Dans son nouveau roman, Isabelle Carré transforme une nouvelle fois l’essai de mêler la réalité à la fiction à travers deux histoires qui s’entremêlent autour d’une seule et même question : peut-on fictionner sa vie ? Entre autofiction et fantasme, l’autrice nous plonge dans un jeu pour le moins trouble.

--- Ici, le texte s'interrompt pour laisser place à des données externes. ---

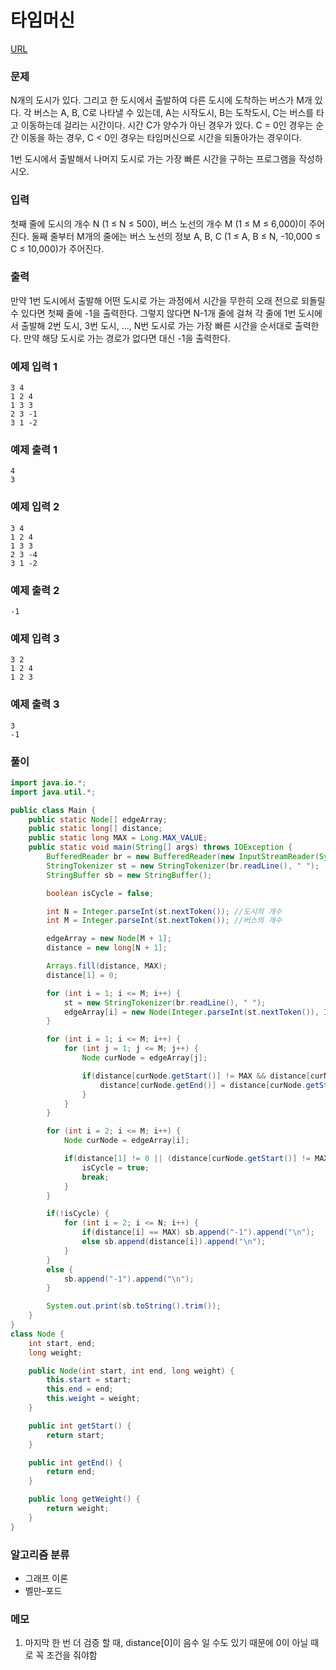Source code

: 타임머신
=============
[URL](https://www.acmicpc.net/problem//11657)

### 문제
N개의 도시가 있다. 그리고 한 도시에서 출발하여 다른 도시에 도착하는 버스가 M개 있다. 각 버스는 A, B, C로 나타낼 수 있는데, A는 시작도시, B는 도착도시, C는 버스를 타고 이동하는데 걸리는 시간이다. 시간 C가 양수가 아닌 경우가 있다. C = 0인 경우는 순간 이동을 하는 경우, C < 0인 경우는 타임머신으로 시간을 되돌아가는 경우이다.

1번 도시에서 출발해서 나머지 도시로 가는 가장 빠른 시간을 구하는 프로그램을 작성하시오.

### 입력
첫째 줄에 도시의 개수 N (1 ≤ N ≤ 500), 버스 노선의 개수 M (1 ≤ M ≤ 6,000)이 주어진다. 둘째 줄부터 M개의 줄에는 버스 노선의 정보 A, B, C (1 ≤ A, B ≤ N, -10,000 ≤ C ≤ 10,000)가 주어진다. 

### 출력
만약 1번 도시에서 출발해 어떤 도시로 가는 과정에서 시간을 무한히 오래 전으로 되돌릴 수 있다면 첫째 줄에 -1을 출력한다. 그렇지 않다면 N-1개 줄에 걸쳐 각 줄에 1번 도시에서 출발해 2번 도시, 3번 도시, ..., N번 도시로 가는 가장 빠른 시간을 순서대로 출력한다. 만약 해당 도시로 가는 경로가 없다면 대신 -1을 출력한다.

### 예제 입력 1
```
3 4
1 2 4
1 3 3
2 3 -1
3 1 -2
```

### 예제 출력 1
```
4
3
```

### 예제 입력 2
```
3 4
1 2 4
1 3 3
2 3 -4
3 1 -2
```

### 예제 출력 2
```
-1
```

### 예제 입력 3
```
3 2
1 2 4
1 2 3
```

### 예제 출력 3
```
3
-1
```

### 풀이
```java
import java.io.*;
import java.util.*;

public class Main {
    public static Node[] edgeArray;
    public static long[] distance;
    public static long MAX = Long.MAX_VALUE;
    public static void main(String[] args) throws IOException {
        BufferedReader br = new BufferedReader(new InputStreamReader(System.in));
        StringTokenizer st = new StringTokenizer(br.readLine(), " ");
        StringBuffer sb = new StringBuffer();

        boolean isCycle = false;

        int N = Integer.parseInt(st.nextToken()); //도시의 개수
        int M = Integer.parseInt(st.nextToken()); //버스의 개수

        edgeArray = new Node[M + 1];
        distance = new long[N + 1];

        Arrays.fill(distance, MAX);
        distance[1] = 0;

        for (int i = 1; i <= M; i++) {
            st = new StringTokenizer(br.readLine(), " ");
            edgeArray[i] = new Node(Integer.parseInt(st.nextToken()), Integer.parseInt(st.nextToken()), Integer.parseInt(st.nextToken()));
        }

        for (int i = 1; i <= M; i++) {
            for (int j = 1; j <= M; j++) {
                Node curNode = edgeArray[j];

                if(distance[curNode.getStart()] != MAX && distance[curNode.getEnd()] > distance[curNode.getStart()] + curNode.getWeight()) {
                    distance[curNode.getEnd()] = distance[curNode.getStart()] + curNode.getWeight();
                }
            }
        }

        for (int i = 2; i <= M; i++) {
            Node curNode = edgeArray[i];

            if(distance[1] != 0 || (distance[curNode.getStart()] != MAX && distance[curNode.getEnd()] > distance[curNode.getStart()] + curNode.getWeight())) {
                isCycle = true;
                break;
            }
        }

        if(!isCycle) {
            for (int i = 2; i <= N; i++) {
                if(distance[i] == MAX) sb.append("-1").append("\n");
                else sb.append(distance[i]).append("\n");
            }
        }
        else {
            sb.append("-1").append("\n");
        }

        System.out.print(sb.toString().trim());
    }
}
class Node {
    int start, end;
    long weight;

    public Node(int start, int end, long weight) {
        this.start = start;
        this.end = end;
        this.weight = weight;
    }

    public int getStart() {
        return start;
    }

    public int getEnd() {
        return end;
    }

    public long getWeight() {
        return weight;
    }
}

```

### 알고리즘 분류 
- 그래프 이론
- 벨만–포드

### 메모
1. 마지막 한 번 더 검증 할 때, distance[0]이 음수 일 수도 있기 때문에 0이 아닐 때로 꼭 조건을 줘야함
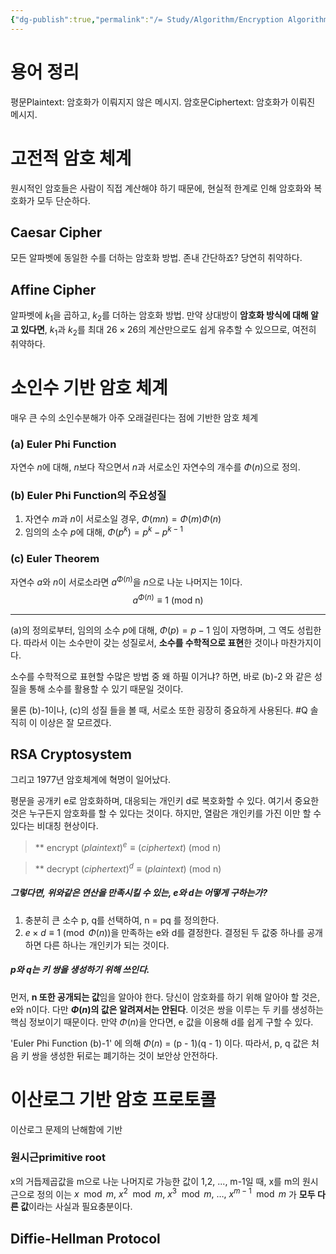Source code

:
 ```yaml
---
{"dg-publish":true,"permalink":"/= Study/Algorithm/Encryption Algorithm_/","created":"2023-12-07T04:35:10.000+09:00","updated":"2025-01-14T15:33:43.000+09:00"}
---
```



# 용어 정리

평문Plaintext: 암호화가 이뤄지지 않은 메시지.
암호문Ciphertext: 암호화가 이뤄진 메시지.

# 고전적 암호 체계
원시적인 암호들은 사람이 직접 계산해야 하기 때문에, 현실적 한계로 인해 암호화와 복호화가 모두 단순하다.
## Caesar Cipher
모든 알파벳에 동일한 수를 더하는 암호화 방법.
존내 간단하죠? 당연히 취약하다.
## Affine Cipher
알파벳에 $k_1$을 곱하고, $k_2$를 더하는 암호화 방법.
만약 상대방이 **암호화 방식에 대해 알고 있다면**, $k_1$과 $k_2$를 최대 $26\times26$의 계산만으로도 쉽게 유추할 수 있으므로, 여전히 취약하다.

# 소인수 기반 암호 체계
매우 큰 수의 소인수분해가 아주 오래걸린다는 점에 기반한 암호 체계

### (a) Euler Phi Function
자연수 $n$에 대해, $n$보다 작으면서 $n$과 서로소인 자연수의 개수를 $\Phi(n)$으로 정의.
### (b) Euler Phi Function의 주요성질
1. 자연수 $m$과 $n$이 서로소일 경우, $\Phi(mn) = \Phi(m)\Phi(n)$
2. 임의의 소수 $p$에 대해, $\Phi(p^k) = p^k - p^{k-1}$
### (c) Euler Theorem
자연수 $a$와 $n$이  서로소라면 $a^{\Phi(n)}$을 $n$으로 나눈 나머지는 1이다.
$$a^{\Phi(n)} \equiv 1 \text { (mod n)}$$ 

----
(a)의 정의로부터, 임의의 소수 $p$에 대해, $\Phi(p) = p - 1$ 임이 자명하며, 그 역도 성립한다. 따라서 이는 소수만이 갖는 성질로서, **소수를 수학적으로 표현**한 것이나 마찬가지이다.

소수를 수학적으로 표현할 수많은 방법 중 왜 하필 이거냐? 하면,
바로 (b)-2 와 같은 성질을 통해 소수를 활용할 수 있기 때문일 것이다.

물론 (b)-1이나, (c)의 성질 들을 볼 때, 서로소 또한 굉장히 중요하게 사용된다. #Q 솔직히 이 이상은 잘 모르겠다.

## RSA Cryptosystem
그리고 1977년 암호체계에 혁명이 일어났다.

평문을 공개키 e로 암호화하며, 대응되는 개인키 d로 복호화할 수 있다.
여기서 중요한 것은 누구든지 암호화를 할 수 있다는 것이다. 하지만, 열람은 개인키를 가진 이만 할 수 있다는 비대칭 현상이다.

>** encrypt
>${(plaintext)}^e \equiv {(ciphertext)}$ (mod n)

>** decrypt
>${(ciphertext)}^d \equiv {(plaintext)}$ (mod n)

##### 그렇다면, 위와같은 연산을 만족시킬 수 있는, e와 d는 어떻게 구하는가?
1. 충분히 큰 소수 p, q를 선택하여, n = pq 를 정의한다.
2. $e \times d \equiv 1 \pmod{\Phi(n)}$을 만족하는 e와 d를 결정한다. 결정된 두 값중 하나를 공개하면 다른 하나는 개인키가 되는 것이다.

##### p와 q는 키 쌍을 생성하기 위해 쓰인다.
먼저, **n 또한 공개되는 값**임을 알아야 한다.
당신이 암호화를 하기 위해 알아야 할 것은, e와 n이다.
다만 **$\Phi(n)$의 값은 알려져서는 안된다**. 이것은 쌍을 이루는 두 키를 생성하는 핵심 정보이기 때문이다. 만약 $\Phi(n)$을 안다면, e 값을 이용해 d를 쉽게 구할 수 있다.

'Euler Phi Function (b)-1' 에 의해 $\Phi(n)$ = (p - 1)(q - 1) 이다.
따라서, p, q 값은 처음 키 쌍을 생성한 뒤로는 폐기하는 것이 보안상 안전하다.

# 이산로그 기반 암호 프로토콜
이산로그 문제의 난해함에 기반

### 원시근primitive root
x의 거듭제곱값을 m으로 나눈 나머지로 가능한 값이 1,2, ..., m-1일 때, x를 m의 원시근으로 정의
이는 $x \mod m,\ x^2 \mod m,\ x^3 \mod m,\ \dots,\ x^{m-1} \mod m$ 가 **모두 다른 값**이라는 사실과 필요충분이다.

## Diffie-Hellman Protocol
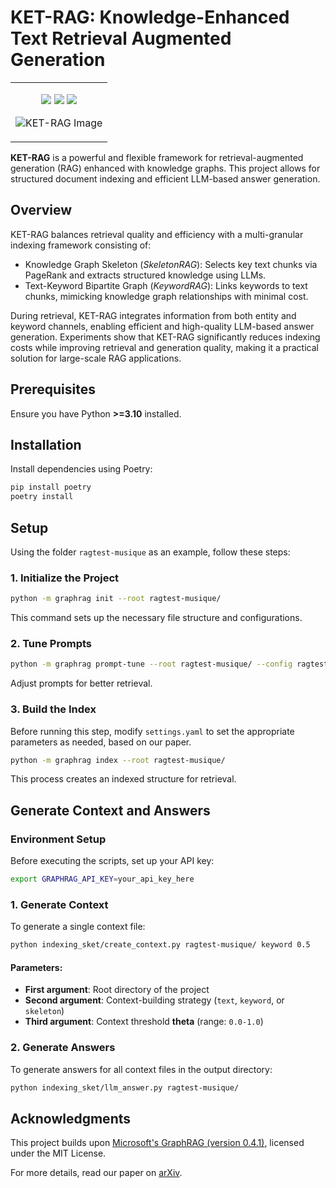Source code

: # KET-RAG: Knowledge-Enhanced Text Retrieval Augmented Generation

<div align="center"> 
<table border="0" width="100%">
<tr>
<td>
<div>
    <p style="text-align: center;">
        <a href='https://github.com/waetr/KET-RAG/'><img src='https://img.shields.io/badge/Project-Page-Green'></a>
        <a href='https://arxiv.org/abs/2502.09304'><img src='https://img.shields.io/badge/arXiv-2502.09304-b31b1b'></a>
        <img src="https://img.shields.io/badge/python-3.10-blue">
    </p>
    <p style="text-align: center;">
        <img src="https://raw.githubusercontent.com/waetr/KET-RAG/main/ketrag.png" alt="KET-RAG Image" width="width: 70%; max-width: 800px;">
    </p>
</div>
</td>
</tr>
</table>
</div>

**KET-RAG** is a powerful and flexible framework for retrieval-augmented generation (RAG) enhanced with knowledge graphs. This project allows for structured document indexing and efficient LLM-based answer generation.

## Overview

KET-RAG balances retrieval quality and efficiency with a multi-granular indexing framework consisting of:

- Knowledge Graph Skeleton (*SkeletonRAG*): Selects key text chunks via PageRank and extracts structured knowledge using LLMs.
- Text-Keyword Bipartite Graph (*KeywordRAG*): Links keywords to text chunks, mimicking knowledge graph relationships with minimal cost.

During retrieval, KET-RAG integrates information from both entity and keyword channels, enabling efficient and high-quality LLM-based answer generation. Experiments show that KET-RAG significantly reduces indexing costs while improving retrieval and generation quality, making it a practical solution for large-scale RAG applications.

## Prerequisites

Ensure you have Python **>=3.10** installed.

## Installation

Install dependencies using Poetry:

```bash
pip install poetry
poetry install
```

## Setup

Using the folder `ragtest-musique` as an example, follow these steps:

### 1. Initialize the Project

```bash
python -m graphrag init --root ragtest-musique/
```

This command sets up the necessary file structure and configurations.

### 2. Tune Prompts

```bash
python -m graphrag prompt-tune --root ragtest-musique/ --config ragtest-musique/settings.yaml --discover-entity-types
```

Adjust prompts for better retrieval.

### 3. Build the Index

Before running this step, modify `settings.yaml` to set the appropriate parameters as needed, based on our paper.

```bash
python -m graphrag index --root ragtest-musique/
```

This process creates an indexed structure for retrieval.

## Generate Context and Answers

### Environment Setup

Before executing the scripts, set up your API key:

```bash
export GRAPHRAG_API_KEY=your_api_key_here
```

### 1. Generate Context

To generate a single context file:

```bash
python indexing_sket/create_context.py ragtest-musique/ keyword 0.5
```

#### Parameters:

- **First argument**: Root directory of the project
- **Second argument**: Context-building strategy (`text`, `keyword`, or `skeleton`)
- **Third argument**: Context threshold **theta** (range: `0.0-1.0`)

### 2. Generate Answers

To generate answers for all context files in the output directory:

```bash
python indexing_sket/llm_answer.py ragtest-musique/
```

## Acknowledgments

This project builds upon [Microsoft's GraphRAG (version 0.4.1)](https://github.com/microsoft/graphrag/commit/ba50caab4d2fea9bc3fd926dd9051b9f4cebf6bd), licensed under the MIT License.

For more details, read our paper on [arXiv](https://arxiv.org/abs/2502.09304).
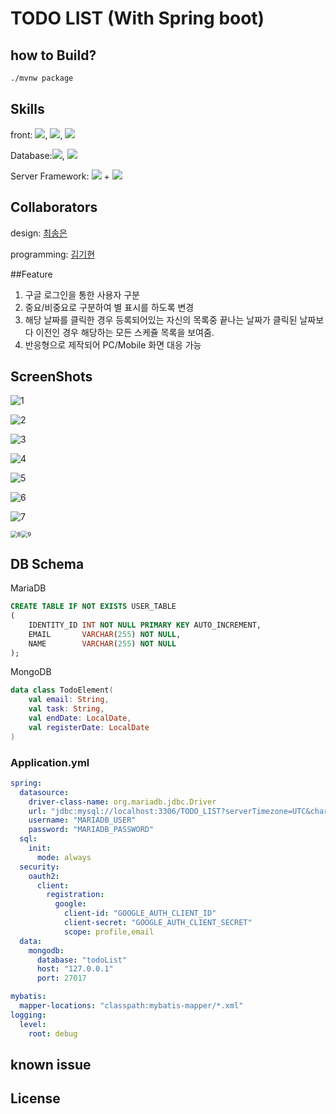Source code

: # TODO LIST (With Spring boot)

## how to Build?
```bash
./mvnw package
```

## Skills

front: ![](https://img.shields.io/badge/HTML5-E34F26?style=for-the-badge&logo=html5&logoColor=white), ![](https://img.shields.io/badge/JavaScript-F7DF1E?style=for-the-badge&logo=javascript&logoColor=black), ![](https://img.shields.io/badge/CSS3-1572B6?style=for-the-badge&logo=css3&logoColor=white) 

Database:![](https://img.shields.io/badge/MongoDB-4EA94B?style=for-the-badge&logo=mongodb&logoColor=white), ![](https://img.shields.io/badge/MariaDB-003545?style=for-the-badge&logo=mariadb&logoColor=white)

Server Framework: ![](	https://img.shields.io/badge/Spring_Boot-F2F4F9?style=for-the-badge&logo=spring-boot) + ![](https://img.shields.io/badge/Kotlin-0095D5?&style=for-the-badge&logo=kotlin&logoColor=white)


## Collaborators

design: [최송은](https://github.com/ostrichtofu)

programming: [김기현](https://github.com/kiheyunkim)


##Feature
1. 구글 로그인을 통한 사용자 구분
2. 중요/비중요로 구분하여 별 표시를 하도록 변경
3. 해당 날짜를 클릭한 경우 등록되어있는 자신의 목록중 끝나는 날짜가 클릭된 날짜보다 이전인 경우 해당하는 모든 스케쥴 목록을 보여줌. 
4. 반응형으로 제작되어 PC/Mobile 화면 대응 가능

## ScreenShots

![1](./screentshots/1.PNG)

![2](./screentshots/2.PNG)

![3](./screentshots/3.PNG)

![4](./screentshots/4.PNG)

![5](./screentshots/5.PNG)

![6](./screentshots/6.PNG)

![7](./screentshots/7.PNG)

<img src="./screentshots/8.PNG" alt="8" style="zoom: 67%;" /><img src="./screentshots/9.PNG" alt="9" style="zoom: 67%;" />



## DB Schema

MariaDB
```sql
CREATE TABLE IF NOT EXISTS USER_TABLE
(
    IDENTITY_ID INT NOT NULL PRIMARY KEY AUTO_INCREMENT,
    EMAIL       VARCHAR(255) NOT NULL,
    NAME        VARCHAR(255) NOT NULL
);
```

MongoDB
```kotlin
data class TodoElement(
	val email: String,
	val task: String,
	val endDate: LocalDate,
	val registerDate: LocalDate
)
```

### Application.yml

```yaml
spring:
  datasource:
    driver-class-name: org.mariadb.jdbc.Driver
    url: "jdbc:mysql://localhost:3306/TODO_LIST?serverTimezone=UTC&characterEncoding=UTF-8"
    username: "MARIADB_USER"
    password: "MARIADB_PASSWORD"
  sql:
    init:
      mode: always
  security:
    oauth2:
      client:
        registration:
          google:
            client-id: "GOOGLE_AUTH_CLIENT_ID"
            client-secret: "GOOGLE_AUTH_CLIENT_SECRET"
            scope: profile,email
  data:
    mongodb:
      database: "todoList"
      host: "127.0.0.1"
      port: 27017

mybatis:
  mapper-locations: "classpath:mybatis-mapper/*.xml"
logging:
  level:
    root: debug
```


## known issue


## License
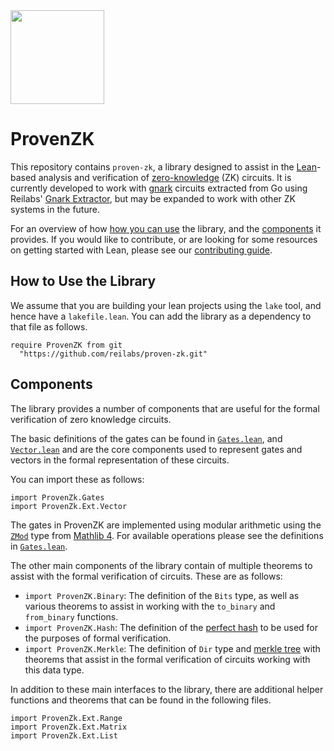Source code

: <a href="https://reilabs.io">
<picture>
  <source width="150" media="(prefers-color-scheme: dark)" srcset="https://github.com/reilabs/gnark-lean-extractor/assets/35899/c04bdb7f-4c31-4264-acb6-a96f32c6cc29">
  <source width="150" media="(prefers-color-scheme: light)" srcset="https://github.com/reilabs/gnark-lean-extractor/assets/35899/fc11280b-e3e5-4a6f-83da-788884083c36">
  <img width="150" src="https://github.com/reilabs/gnark-lean-extractor/assets/35899/fc11280b-e3e5-4a6f-83da-788884083c36">
</picture>
</a>

# ProvenZK

This repository contains `proven-zk`, a library designed to assist in the
[Lean](https://leanprover.github.io)-based analysis and verification of
[zero-knowledge](https://en.wikipedia.org/wiki/Zero-knowledge_proof) (ZK)
circuits. It is currently developed to work with
[gnark](https://github.com/ConsenSys/gnark) circuits extracted from Go using
Reilabs' [Gnark Extractor](https://github.com/reilabs/gnark-lean-extractor), but
may be expanded to work with other ZK systems in the future.

For an overview of how [how you can use](#how-to-use-the-library) the library,
and the [components](#components) it provides. If you would like to contribute,
or are looking for some resources on getting started with Lean, please see our
[contributing guide](./CONTRIBUTING.md).

## How to Use the Library

We assume that you are building your lean projects using the `lake` tool, and
hence have a `lakefile.lean`. You can add the library as a dependency to that
file as follows.

```lean
require ProvenZK from git
  "https://github.com/reilabs/proven-zk.git"
```

## Components

The library provides a number of components that are useful for the formal
verification of zero knowledge circuits.

The basic definitions of the gates can be found in
[`Gates.lean`](./ProvenZk/Gates.lean), and
[`Vector.lean`](./ProvenZk/Ext/Vector.lean) and are the core components used to
represent gates and vectors in the formal representation of these circuits.

You can import these as follows:

```lean
import ProvenZk.Gates
import ProvenZk.Ext.Vector
```

The gates in ProvenZK are implemented using modular arithmetic using the
[`ZMod`](https://leanprover-community.github.io/mathlib4_docs/Mathlib/Data/ZMod/Defs.html#ZMod)
type from [Mathlib 4](https://leanprover-community.github.io/mathlib4_docs/). 
For available operations please see the definitions in
[`Gates.lean`](./ProvenZk/Gates.lean).

The other main components of the library contain of multiple theorems to assist
with the formal verification of circuits. These are as follows:

- `import ProvenZK.Binary`: The definition of the `Bits` type, as well as
  various theorems to assist in working with the `to_binary` and `from_binary`
  functions.
- `import ProvenZK.Hash`: The definition of the
  [perfect hash](https://en.wikipedia.org/wiki/Perfect_hash_function) to be used
  for the purposes of formal verification.
- `import ProvenZK.Merkle`: The definition of `Dir` type and
  [merkle tree](https://en.wikipedia.org/wiki/Merkle_tree) with
  theorems that assist in the formal verification of circuits working with this
  data type.

In addition to these main interfaces to the library, there are additional helper
functions and theorems that can be found in the following files.

```lean
import ProvenZk.Ext.Range
import ProvenZk.Ext.Matrix
import ProvenZk.Ext.List
```

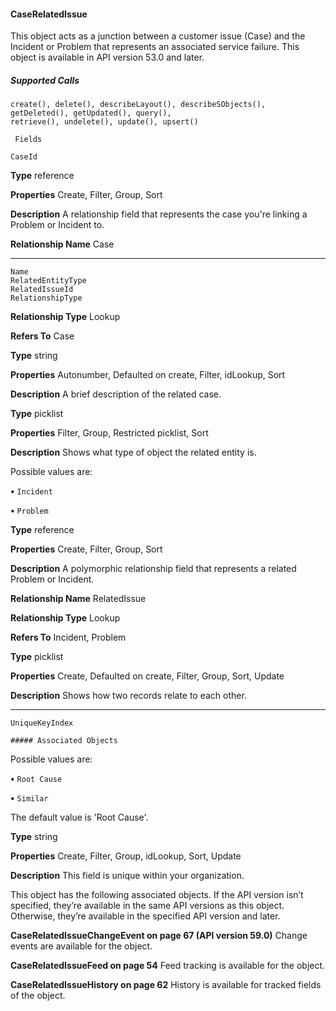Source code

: #### CaseRelatedIssue

This object acts as a junction between a customer issue (Case) and the Incident or Problem that represents an associated service failure.
This object is available in API version 53.0 and later.

##### Supported Calls
```
create(), delete(), describeLayout(), describeSObjects(), getDeleted(), getUpdated(), query(),
retrieve(), undelete(), update(), upsert()

 Fields

```
```
CaseId

```

**Type**
reference

**Properties**
Create, Filter, Group, Sort

**Description**
A relationship field that represents the case you're linking a Problem or Incident to.

**Relationship Name**
Case


-----

```
Name
RelatedEntityType
RelatedIssueId
RelationshipType

```

**Relationship Type**
Lookup

**Refers To**
Case

**Type**
string

**Properties**
Autonumber, Defaulted on create, Filter, idLookup, Sort

**Description**
A brief description of the related case.

**Type**
picklist

**Properties**
Filter, Group, Restricted picklist, Sort

**Description**
Shows what type of object the related entity is.

Possible values are:

**•** `Incident`

**•** `Problem`

**Type**
reference

**Properties**
Create, Filter, Group, Sort

**Description**
A polymorphic relationship field that represents a related Problem or Incident.

**Relationship Name**
RelatedIssue

**Relationship Type**
Lookup

**Refers To**
Incident, Problem

**Type**
picklist

**Properties**
Create, Defaulted on create, Filter, Group, Sort, Update

**Description**
Shows how two records relate to each other.


-----

```
UniqueKeyIndex

##### Associated Objects

```

Possible values are:

**•** `Root Cause`

**•** `Similar`

The default value is 'Root Cause'.

**Type**
string

**Properties**
Create, Filter, Group, idLookup, Sort, Update

**Description**
This field is unique within your organization.


This object has the following associated objects. If the API version isn’t specified, they’re available in the same API versions as this object.
Otherwise, they’re available in the specified API version and later.

**CaseRelatedIssueChangeEvent on page 67 (API version 59.0)**
Change events are available for the object.

**CaseRelatedIssueFeed on page 54**
Feed tracking is available for the object.

**CaseRelatedIssueHistory on page 62**
History is available for tracked fields of the object.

Le Jeu des si, c’est avant tout une situation de départ, qui pourrait sortir de l’imagination de tout un chacun : et si je montais dans ce taxi qui attend quelqu’un d’autre ? C’est ce que la narratrice du nouveau roman d’Isabelle Carré, Élisabeth, va faire : monter dans le taxi réservé à une certaine Emma Auster. Un taxi qui mène à un ailleurs, loin de sa réalité, de ses préoccupations, de ses responsabilités. Une échappatoire censée ne durer que quelques instants, le temps d’un trajet, le temps de se réchauffer, le temps d’échapper à la pluie. Et si cette échappatoire devenait une nouvelle réalité ? Et si notre narratrice parvenait à endosser le costume d’Emma Auster, embauchée pour s’occuper des deux enfants d’une famille, dans un petit village des hauteurs de la Provence ? Et, comme elle l’écrit, « changer de nom et de décor suffit-il à faire de moi quelqu’un de différent ? ». Peut-on réellement devenir quelqu’un d’autre d’ailleurs ? Mêlée à ce récit fictionnel, Isabelle Carré insère un autre « je ». Celui de l’autofiction. Ou en tout cas, du récit qui se veut plus personnel. Celui qu’elle se plaît à intégrer dans chacun de ses romans. Et c’est l’actrice Isabelle Carré que l’on retrouve, en 2020, en Bretagne, pendant la période du confinement. Alors que la vie s’est comme arrêtée et qu’il faut une attestation pour faire 1 km pendant une heure autour de chez soi, l’actrice surprend son conjoint au téléphone en train de parler à sa maîtresse. Ou tout du moins c’est ce qu’elle comprend de quelques phrases entendues. Humiliée, abasourdie, assommée par cette situation, l’actrice tente de se remettre sur pied, d’accepter et même de rencontrer l’autre, une fois de retour dans un Paris déconfiné. Mais cette conversation surprise est-elle réelle ou bien l’imagination a-t-elle pris le dessus ? Jusqu’à quel point peut-on tisser une histoire de quelques bribes de phrases volées dans un jardin ? Dans ce récit à la construction étonnante et déroutante, Isabelle Carré, l’autrice, nous entraîne dans ce « Jeu des si ». Elle nous force à nous questionner sur l’être et le paraître, sur ce qu’on laisse percevoir de soi et surtout sur ce qu’on imagine des autres. Récit labyrinthique autant que passionnant, le réel, à travers ce « je » multiple, rejoint l’imagination. Ou bien serait-ce l’inverse ? Le Jeu des si est une invitation à se laisser porter dans le labyrinthe imaginaire de l’autrice, à s’y perdre, pour peut-être mieux s’y retrouver.